2023 Chinese film-interactive video game

Love Is All Around (Note: 完蛋！我被美女包围了！) is a film-interactive romance game developed by Chinese game studio intiny. The player assumes the role of Gu Yi (顾易), a failed art entrepreneur who navigates romantic relationships with six female protagonists he encounters, all portrayed by live-action actresses, while being poor and indebted.

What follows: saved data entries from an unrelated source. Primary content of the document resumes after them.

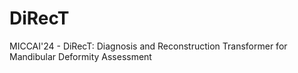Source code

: # DiRecT
MICCAI'24 - DiRecT: Diagnosis and Reconstruction Transformer for Mandibular Deformity Assessment
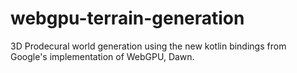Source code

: # webgpu-terrain-generation

3D Prodecural world generation using the new kotlin bindings from Google's implementation of WebGPU, Dawn.

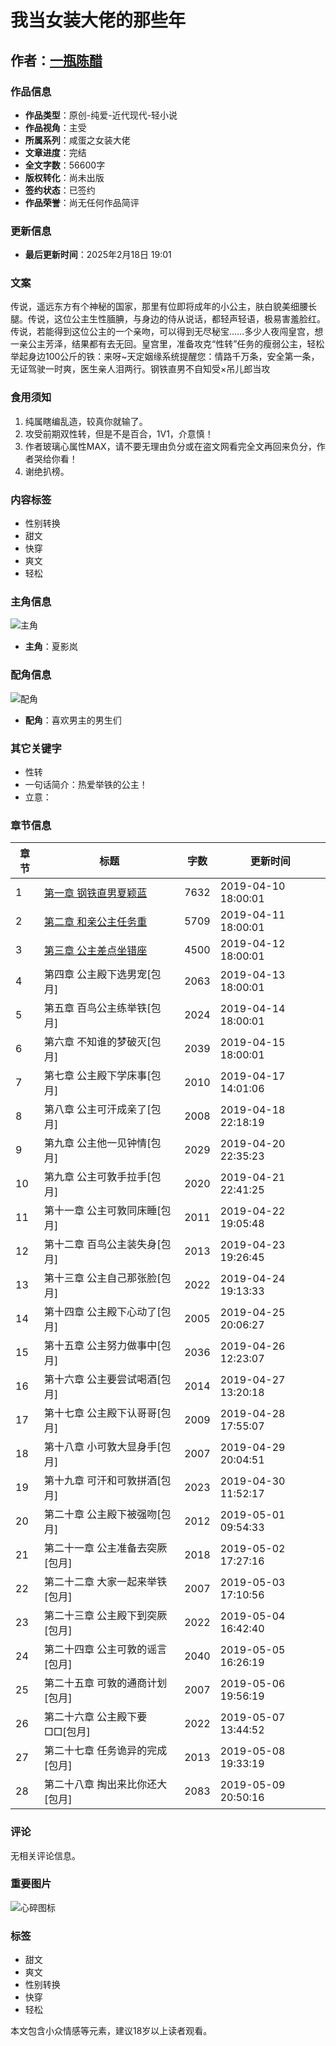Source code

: # 我当女装大佬的那些年

## 作者：[一瓶陈醋](http://www.jjwxc.net/oneauthor.php?authorid=461992)

### 作品信息
- **作品类型**：原创-纯爱-近代现代-轻小说
- **作品视角**：主受
- **所属系列**：咸蛋之女装大佬
- **文章进度**：完结
- **全文字数**：56600字
- **版权转化**：尚未出版
- **签约状态**：已签约
- **作品荣誉**：尚无任何作品简评

### 更新信息
- **最后更新时间**：2025年2月18日 19:01

### 文案
传说，遥远东方有个神秘的国家，那里有位即将成年的小公主，肤白貌美细腰长腿。传说，这位公主生性腼腆，与身边的侍从说话，都轻声轻语，极易害羞脸红。传说，若能得到这位公主的一个亲吻，可以得到无尽秘宝……多少人夜闯皇宫，想一亲公主芳泽，结果都有去无回。皇宫里，准备攻克“性转”任务的瘦弱公主，轻松举起身边100公斤的铁：来呀~天定姻缘系统提醒您：情路千万条，安全第一条，无证驾驶一时爽，医生亲人泪两行。钢铁直男不自知受×吊儿郎当攻

### 食用须知
1. 纯属瞎编乱造，较真你就输了。
2. 攻受前期双性转，但是不是百合，1V1，介意慎！
3. 作者玻璃心属性MAX，请不要无理由负分或在盗文网看完全文再回来负分，作者哭给你看！
4. 谢绝扒榜。

### 内容标签
- 性别转换
- 甜文
- 快穿
- 爽文
- 轻松

### 主角信息
![主角](//static.jjwxc.net/images/basic/main_role.png)
- **主角**：夏影岚

### 配角信息
![配角](//static.jjwxc.net/images/basic/costar.png)
- **配角**：喜欢男主的男生们

### 其它关键字
- 性转
- 一句话简介：热爱举铁的公主！
- 立意：    

### 章节信息
| 章节 | 标题 | 字数 | 更新时间 |
|------|------|------|----------|
| 1 | [第一章 钢铁直男夏颖蓝](http://www.jjwxc.net/onebook.php?novelid=4074400&chapterid=1) | 7632 | 2019-04-10 18:00:01 |
| 2 | [第二章 和亲公主任务重](http://www.jjwxc.net/onebook.php?novelid=4074400&chapterid=2) | 5709 | 2019-04-11 18:00:01 |
| 3 | [第三章 公主差点坐错座](http://www.jjwxc.net/onebook.php?novelid=4074400&chapterid=3) | 4500 | 2019-04-12 18:00:01 |
| 4 | 第四章 公主殿下选男宠\[包月\] | 2063 | 2019-04-13 18:00:01 |
| 5 | 第五章 百鸟公主练举铁\[包月\] | 2024 | 2019-04-14 18:00:01 |
| 6 | 第六章 不知谁的梦破灭\[包月\] | 2039 | 2019-04-15 18:00:01 |
| 7 | 第七章 公主殿下学床事\[包月\] | 2010 | 2019-04-17 14:01:06 |
| 8 | 第八章 公主可汗成亲了\[包月\] | 2008 | 2019-04-18 22:18:19 |
| 9 | 第九章 公主他一见钟情\[包月\] | 2029 | 2019-04-20 22:35:23 |
| 10 | 第九章 公主可敦手拉手\[包月\] | 2020 | 2019-04-21 22:41:25 |
| 11 | 第十一章 公主可敦同床睡\[包月\] | 2011 | 2019-04-22 19:05:48 |
| 12 | 第十二章 百鸟公主装失身\[包月\] | 2013 | 2019-04-23 19:26:45 |
| 13 | 第十三章 公主自己那张脸\[包月\] | 2022 | 2019-04-24 19:13:33 |
| 14 | 第十四章 公主殿下心动了\[包月\] | 2005 | 2019-04-25 20:06:27 |
| 15 | 第十五章 公主努力做事中\[包月\] | 2036 | 2019-04-26 12:23:07 |
| 16 | 第十六章 公主要尝试喝酒\[包月\] | 2014 | 2019-04-27 13:20:18 |
| 17 | 第十七章 公主殿下认哥哥\[包月\] | 2009 | 2019-04-28 17:55:07 |
| 18 | 第十八章 小可敦大显身手\[包月\] | 2007 | 2019-04-29 20:04:51 |
| 19 | 第十九章 可汗和可敦拼酒\[包月\] | 2023 | 2019-04-30 11:52:17 |
| 20 | 第二十章 公主殿下被强吻\[包月\] | 2012 | 2019-05-01 09:54:33 |
| 21 | 第二十一章 公主准备去突厥\[包月\] | 2018 | 2019-05-02 17:27:16 |
| 22 | 第二十二章 大家一起来举铁\[包月\] | 2007 | 2019-05-03 17:10:56 |
| 23 | 第二十三章 公主殿下到突厥\[包月\] | 2022 | 2019-05-04 16:42:40 |
| 24 | 第二十四章 公主可敦的谣言\[包月\] | 2040 | 2019-05-05 16:26:19 |
| 25 | 第二十五章 可敦的通商计划\[包月\] | 2007 | 2019-05-06 19:56:19 |
| 26 | 第二十六章 公主殿下要□□\[包月\] | 2022 | 2019-05-07 13:44:52 |
| 27 | 第二十七章 任务诡异的完成\[包月\] | 2013 | 2019-05-08 19:33:19 |
| 28 | 第二十八章 掏出来比你还大\[包月\] | 2083 | 2019-05-09 20:50:16 |

### 评论
无相关评论信息。

### 重要图片
![心碎图标](//static.jjwxc.net/images/broken-heart.png)

### 标签
- 甜文
- 爽文
- 性别转换
- 快穿
- 轻松

本文包含小众情感等元素，建议18岁以上读者观看。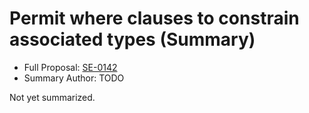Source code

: # Permit where clauses to constrain associated types (Summary)

* Full Proposal: [SE-0142](https://github.com/apple/swift-evolution/blob/main/proposals/0142-associated-types-constraints.md)
* Summary Author: TODO

Not yet summarized.
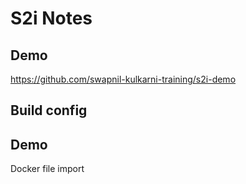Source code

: # S2i Notes


## Demo

https://github.com/swapnil-kulkarni-training/s2i-demo

## Build config

## Demo

Docker file import
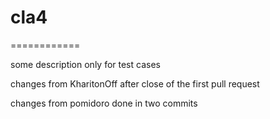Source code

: # cla4
============

some description only for test cases

changes from KharitonOff after close of the first pull request

changes from pomidoro
done in two commits
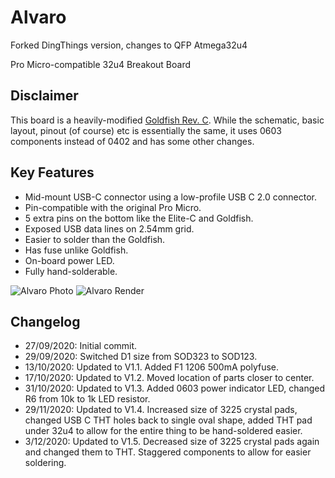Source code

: # Alvaro
 Forked DingThings version, changes to QFP Atmega32u4
 
 Pro Micro-compatible 32u4 Breakout Board

## Disclaimer
This board is a heavily-modified [Goldfish Rev. C](https://github.com/staticintlucas/Goldfish). While the schematic, basic layout, pinout (of course) etc is essentially the same, it uses 0603 components instead of 0402 and has some other changes.

## Key Features
* Mid-mount USB-C connector using a low-profile USB C 2.0 connector.
* Pin-compatible with the original Pro Micro.
* 5 extra pins on the bottom like the Elite-C and Goldfish.
* Exposed USB data lines on 2.54mm grid.
* Easier to solder than the Goldfish.
* Has fuse unlike Goldfish.
* On-board power LED.
* Fully hand-solderable.

![Alvaro Photo](Images/Photo.jpg)
![Alvaro Render](Images/Render.png)

## Changelog
* 27/09/2020: Initial commit.
* 29/09/2020: Switched D1 size from SOD323 to SOD123.
* 13/10/2020: Updated to V1.1. Added F1 1206 500mA polyfuse.
* 17/10/2020: Updated to V1.2. Moved location of parts closer to center.
* 31/10/2020: Updated to V1.3. Added 0603 power indicator LED, changed R6 from 10k to 1k LED resistor.
* 29/11/2020: Updated to V1.4. Increased size of 3225 crystal pads, changed USB C THT holes back to single oval shape, added THT pad under 32u4 to allow for the entire thing to be hand-soldered easier.
* 3/12/2020: Updated to V1.5. Decreased size of 3225 crystal pads again and changed them to THT. Staggered components to allow for easier soldering. 
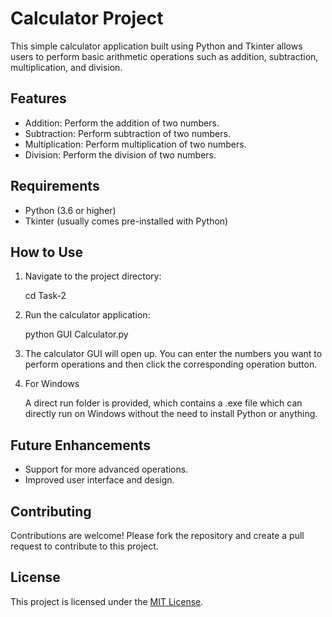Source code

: # Calculator Project

This simple calculator application built using Python and Tkinter allows users to perform basic arithmetic operations such as addition, subtraction, multiplication, and division.

## Features

- Addition: Perform the addition of two numbers.
- Subtraction: Perform subtraction of two numbers.
- Multiplication: Perform multiplication of two numbers.
- Division: Perform the division of two numbers.

## Requirements

- Python (3.6 or higher)
- Tkinter (usually comes pre-installed with Python)

## How to Use

1. Navigate to the project directory:


    cd Task-2


2. Run the calculator application:


    python GUI Calculator.py


3. The calculator GUI will open up. You can enter the numbers you want to perform operations and then click the corresponding operation button.

4. For Windows

     A direct run folder is provided, which contains a .exe file which can directly run on Windows without the need to install Python or anything.
## Future Enhancements

- Support for more advanced operations.
- Improved user interface and design.

## Contributing

Contributions are welcome! Please fork the repository and create a pull request to contribute to this project.

## License

This project is licensed under the [MIT License](LICENSE).
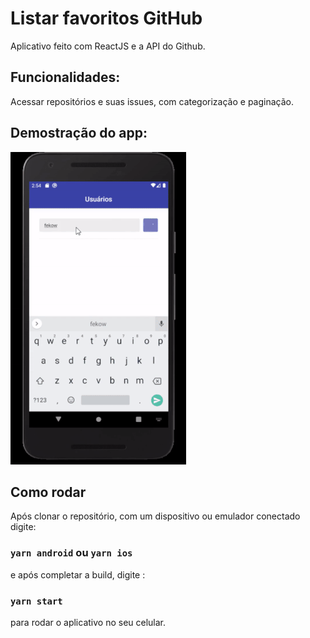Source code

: # Listar favoritos GitHub

Aplicativo feito com ReactJS e a API do Github.

## Funcionalidades:

Acessar repositórios e suas issues, com categorização e paginação.

## Demostração do app:

![](demo.gif)

## Como rodar

Após clonar o repositório, com um dispositivo ou emulador conectado digite:

### `yarn android` ou `yarn ios`

e após completar a build, digite :

### `yarn start`

para rodar o aplicativo no seu celular.
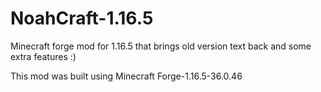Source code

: # NoahCraft-1.16.5
 Minecraft forge mod for 1.16.5 that brings old version text back and some extra features :)
 
 This mod was built using Minecraft Forge-1.16.5-36.0.46 
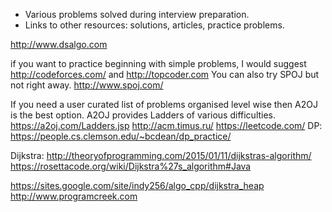  * Various problems solved during interview preparation.
 * Links to other resources: solutions, articles, practice problems.

http://www.dsalgo.com

if you want to practice beginning with simple problems, 
I would suggest http://codeforces.com/ and http://topcoder.com 
You can also try SPOJ but not right away. http://www.spoj.com/

If you need a user curated list of problems organised level wise then
A2OJ is the best option. A2OJ provides Ladders of various difficulties.
https://a2oj.com/Ladders.jsp
http://acm.timus.ru/
https://leetcode.com/
DP: 
https://people.cs.clemson.edu/~bcdean/dp_practice/

Dijkstra: 
http://theoryofprogramming.com/2015/01/11/dijkstras-algorithm/
https://rosettacode.org/wiki/Dijkstra%27s_algorithm#Java


https://sites.google.com/site/indy256/algo_cpp/dijkstra_heap
http://www.programcreek.com
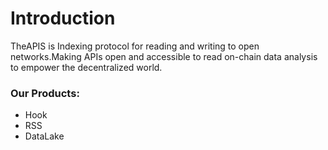 # Introduction

TheAPIS is Indexing protocol for reading and writing to open networks.Making APIs open and accessible to read on-chain data analysis to empower the decentralized world.

### Our Products:

* Hook
* RSS
* DataLake

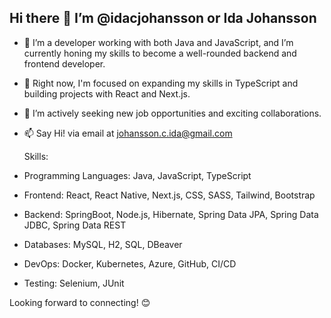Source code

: ## Hi there 👋 I’m @idacjohansson or Ida Johansson

- 🚀 I’m a developer working with both Java and JavaScript, and I’m currently honing my skills to become a well-rounded backend and frontend developer. 
- 🌱 Right now, I'm focused on expanding my skills in TypeScript and building projects with React and Next.js.
- 👯 I’m actively seeking new job opportunities and exciting collaborations.
- 📫 Say Hi! via email at johansson.c.ida@gmail.com

  Skills:
- Programming Languages: Java, JavaScript, TypeScript
- Frontend: React, React Native, Next.js, CSS, SASS, Tailwind, Bootstrap
- Backend: SpringBoot, Node.js, Hibernate, Spring Data JPA, Spring Data JDBC, Spring Data REST
- Databases: MySQL, H2, SQL, DBeaver
- DevOps: Docker, Kubernetes, Azure, GitHub, CI/CD
- Testing: Selenium, JUnit

Looking forward to connecting! 😊
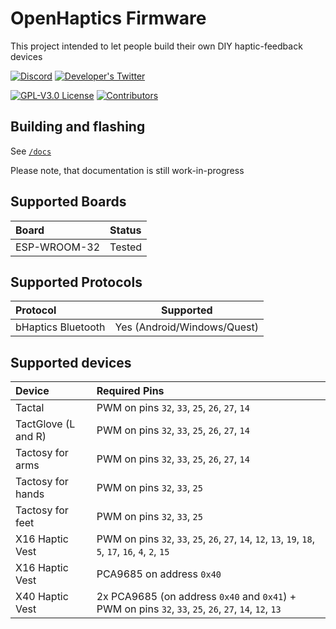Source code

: # OpenHaptics Firmware

This project intended to let people build their own DIY haptic-feedback devices

[![Discord](https://img.shields.io/discord/966090258104062023?label=Discord&logo=discord)](https://discord.gg/YUtRKAqty2)
[![Developer's Twitter](https://img.shields.io/twitter/follow/leon0399?color=%231DA1F2&label=Developer%27s%20Twitter&logo=twitter&style=plastic)](https://twitter.com/leon0399)

<a href="/LICENSE"><img alt="GPL-V3.0 License" src="https://img.shields.io/github/license/openhaptics/openhaptics-firmware.svg"></a>
<a href="https://github.com/MarlinFirmware/Marlin/graphs/contributors"><img alt="Contributors" src="https://img.shields.io/github/contributors/openhaptics/openhaptics-firmware.svg"></a>

## Building and flashing

See [`/docs`](/docs/README.md)

Please note, that documentation is still work-in-progress

## Supported Boards

| Board                | Status       |
| :------------------- | :----------- |
| ESP-WROOM-32         | Tested       |

## Supported Protocols

| Protocol           | Supported                   |
| :----------------- | :-------------------------: |
| bHaptics Bluetooth | Yes (Android/Windows/Quest) |

## Supported devices

| Device              | Required Pins                                                                                           |
| :------------------ | :------------------------------------------------------------------------------------------------------ |
| Tactal              | PWM on pins `32`, `33`, `25`, `26`, `27`, `14`                                                          |
| TactGlove (L and R) | PWM on pins `32`, `33`, `25`, `26`, `27`, `14`                                                          |
| Tactosy for arms    | PWM on pins `32`, `33`, `25`, `26`, `27`, `14`                                                          |
| Tactosy for hands   | PWM on pins `32`, `33`, `25`                                                                            |
| Tactosy for feet    | PWM on pins `32`, `33`, `25`                                                                            |
| X16 Haptic Vest     | PWM on pins `32`, `33`, `25`, `26`, `27`, `14`, `12`, `13`, `19`, `18`, `5`, `17`, `16`, `4`, `2`, `15` |
| X16 Haptic Vest     | PCA9685 on address `0x40`                                                                               |
| X40 Haptic Vest     | 2x PCA9685 (on address `0x40` and `0x41`) + PWM on pins `32`, `33`, `25`, `26`, `27`, `14`, `12`, `13`  |
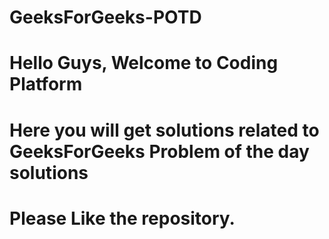 # GeeksForGeeks-POTD

# Hello Guys, Welcome to Coding Platform
# Here you will get solutions related to GeeksForGeeks Problem of the day solutions
# Please Like the repository.
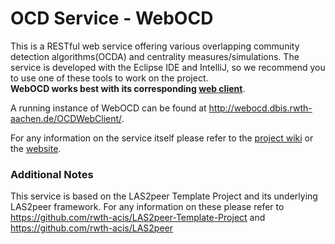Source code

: # OCD Service - WebOCD

This is a RESTful web service offering various overlapping community detection algorithms(OCDA) and centrality measures/simulations. The service is developed with the Eclipse IDE and IntelliJ, so we recommend you to use one of these tools to work on the project.<br/>
**WebOCD works best with its corresponding [web client](https://github.com/rwth-acis/OCD-Web-Client)**.

A running instance of WebOCD can be found at http://webocd.dbis.rwth-aachen.de/OCDWebClient/.

For any information on the service itself please refer to the [project wiki](https://github.com/rwth-acis/REST-OCD-Services/wiki) or the [website](https://rwth-acis.github.io/REST-OCD-Services/).

### Additional Notes
This service is based on the LAS2peer Template Project and its underlying LAS2peer framework. For any information on these please refer to https://github.com/rwth-acis/LAS2peer-Template-Project and https://github.com/rwth-acis/LAS2peer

The PC version of the game was launched on Steam and Epic Games Store on October 18, 2023, with console and mobile versions releasing August 2024 for PlayStation 4/5, Xbox One, Xbox Series XS, Switch and mobile device platforms. A sequel game Love Is All Around 2 was released on Steam on July 16, 2025, featuring cast members of the original game but in a historical drama setting.

== Gameplay ==
The gameplay follows visual novel and dating sim conventions. Players watch live-action footage and make dialogue choices to advance the story, leading to different narrative branches and one of twelve possible endings. The protagonist Gu Yi, an entrepreneur deeply in debt with an unspecified appearance, interacts with various women with different personalities to develop intimate relationships. The game is reported to have more than 100 story branches and a dozen different endings.

== Characters ==

| Character | Actor | Description |
|---|---|---|
| Zheng Ziyan | Zhong Chenyao | Femme fatale, magazine editor (Chapter 1 debut) |
| Li Yunsi | Wang Ziyun (actress) | Older woman, art curator (Chapter 1 debut) |
| Xiao Lu | Zou Jiajia | Innocent girl, intern (Chapter 1 debut) |
| Shen Huixing | Yu Binghui | Spoiled rich heiress, Gu Yi's childhood friend (Chapter 3 debut) |
| Lin Leqing | Wang Xingchen | Single mom, accountant (Chapter 4 debut) |
| Zhong Zhen | Dong Qi | Cold beauty CEO, accounting firm partner (Chapter 5 debut) |
| Lao Liu | Zheng Xudong | Loyal best friend, real estate agent (Chapter 1 debut) |
| Xia Tian | Guo Xinyu | Athlete (DLC "Heartbeat in the Room" debut) |
| Chen Sai | Zhan Jiaming | Teacher (DLC "Heartbeat in the Room" debut) |
| Yan Jianing | Liu Dexi | STEM PhD (DLC "Heartbeat in the Room" debut) |

== Reception and impact ==
The game was popular on Steam, topping China's sales charts and reaching global top 10 upon release. Estimated sales range from 120,000 to 800,000 copies. Related hashtags on Bilibili and Douyin accumulated over 1.3 billion views. The six lead actresses also gained some notice from the game's release, with one doubling her Douyin followers to over 1 million within a week.

The game receives significant attention from the financial sector. Financial analysts praised the game's commercial success. Jiemian News summarized securities research reports attributing its popularity to relatable themes, live-action interactions, fulfilling player fantasies, accessible dating sim mechanics, and low development costs.

The game's success sparked investor interest in interactive movie games, causing related stocks to surge.

== Sequels ==

- Love Is All Around 2 launched in July 2025. The game was set in a fictional world with ancient Chinese style.